== DATA SECTION ==

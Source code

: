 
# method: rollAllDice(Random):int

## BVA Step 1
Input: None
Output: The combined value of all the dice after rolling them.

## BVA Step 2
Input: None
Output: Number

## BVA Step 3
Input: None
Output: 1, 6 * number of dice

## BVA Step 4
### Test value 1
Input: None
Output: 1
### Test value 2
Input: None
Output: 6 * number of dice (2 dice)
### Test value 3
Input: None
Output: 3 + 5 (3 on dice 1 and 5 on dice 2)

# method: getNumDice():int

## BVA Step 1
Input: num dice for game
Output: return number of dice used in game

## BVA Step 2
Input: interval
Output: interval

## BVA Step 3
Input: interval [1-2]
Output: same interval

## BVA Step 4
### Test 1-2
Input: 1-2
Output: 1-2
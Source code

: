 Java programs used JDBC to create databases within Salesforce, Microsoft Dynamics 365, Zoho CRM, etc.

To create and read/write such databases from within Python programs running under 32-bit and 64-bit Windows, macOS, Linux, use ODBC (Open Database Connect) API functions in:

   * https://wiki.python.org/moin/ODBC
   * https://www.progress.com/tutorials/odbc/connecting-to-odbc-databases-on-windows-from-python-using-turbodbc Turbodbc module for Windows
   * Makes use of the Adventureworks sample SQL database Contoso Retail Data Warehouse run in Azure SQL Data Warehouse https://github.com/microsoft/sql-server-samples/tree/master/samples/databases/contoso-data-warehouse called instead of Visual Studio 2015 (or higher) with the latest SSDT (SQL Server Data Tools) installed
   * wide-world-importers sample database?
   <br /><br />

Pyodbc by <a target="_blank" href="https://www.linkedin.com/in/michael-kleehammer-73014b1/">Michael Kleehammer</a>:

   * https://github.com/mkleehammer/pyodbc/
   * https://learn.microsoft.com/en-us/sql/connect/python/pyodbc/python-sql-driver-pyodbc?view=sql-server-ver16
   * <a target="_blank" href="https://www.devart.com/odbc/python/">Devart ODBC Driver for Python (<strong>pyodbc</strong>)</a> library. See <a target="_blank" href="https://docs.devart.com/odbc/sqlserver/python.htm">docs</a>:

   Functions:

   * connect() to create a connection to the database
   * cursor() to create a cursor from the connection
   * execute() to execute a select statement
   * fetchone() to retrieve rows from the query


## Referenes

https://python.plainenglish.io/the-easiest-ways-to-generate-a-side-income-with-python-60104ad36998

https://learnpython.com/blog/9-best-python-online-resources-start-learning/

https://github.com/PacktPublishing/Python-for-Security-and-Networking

===

• [HOW TO COMPLETE THIS TASK]: Each record must be output exactly, with none omitted.

• [WRITTEN SOLUTION]:
Source code

: 
# method: rollAllDice(Random):int

## BVA Step 1
Input: None
Output: The combined value of all the dice after rolling them.

## BVA Step 2
Input: None
Output: Number

## BVA Step 3
Input: None
Output: 1, 6 * number of dice

## BVA Step 4
### Test value 1
Input: None
Output: 1
### Test value 2
Input: None
Output: 6 * number of dice (2 dice)
### Test value 3
Input: None
Output: 3 + 5 (3 on dice 1 and 5 on dice 2)

# method: getNumDice():int

## BVA Step 1
Input: num dice for game
Output: return number of dice used in game

## BVA Step 2
Input: interval
Output: interval

## BVA Step 3
Input: interval [1-2]
Output: same interval

## BVA Step 4
### Test 1-2
Input: 1-2
Output: 1-2
Source code

: Java programs used JDBC to create databases within Salesforce, Microsoft Dynamics 365, Zoho CRM, etc.

To create and read/write such databases from within Python programs running under 32-bit and 64-bit Windows, macOS, Linux, use ODBC (Open Database Connect) API functions in:

   * https://wiki.python.org/moin/ODBC
   * https://www.progress.com/tutorials/odbc/connecting-to-odbc-databases-on-windows-from-python-using-turbodbc Turbodbc module for Windows
   * Makes use of the Adventureworks sample SQL database Contoso Retail Data Warehouse run in Azure SQL Data Warehouse https://github.com/microsoft/sql-server-samples/tree/master/samples/databases/contoso-data-warehouse called instead of Visual Studio 2015 (or higher) with the latest SSDT (SQL Server Data Tools) installed
   * wide-world-importers sample database?
   <br /><br />

Pyodbc by <a target="_blank" href="https://www.linkedin.com/in/michael-kleehammer-73014b1/">Michael Kleehammer</a>:

   * https://github.com/mkleehammer/pyodbc/
   * https://learn.microsoft.com/en-us/sql/connect/python/pyodbc/python-sql-driver-pyodbc?view=sql-server-ver16
   * <a target="_blank" href="https://www.devart.com/odbc/python/">Devart ODBC Driver for Python (<strong>pyodbc</strong>)</a> library. See <a target="_blank" href="https://docs.devart.com/odbc/sqlserver/python.htm">docs</a>:

   Functions:

   * connect() to create a connection to the database
   * cursor() to create a cursor from the connection
   * execute() to execute a select statement
   * fetchone() to retrieve rows from the query


## Referenes

https://python.plainenglish.io/the-easiest-ways-to-generate-a-side-income-with-python-60104ad36998

https://learnpython.com/blog/9-best-python-online-resources-start-learning/

https://github.com/PacktPublishing/Python-for-Security-and-Networking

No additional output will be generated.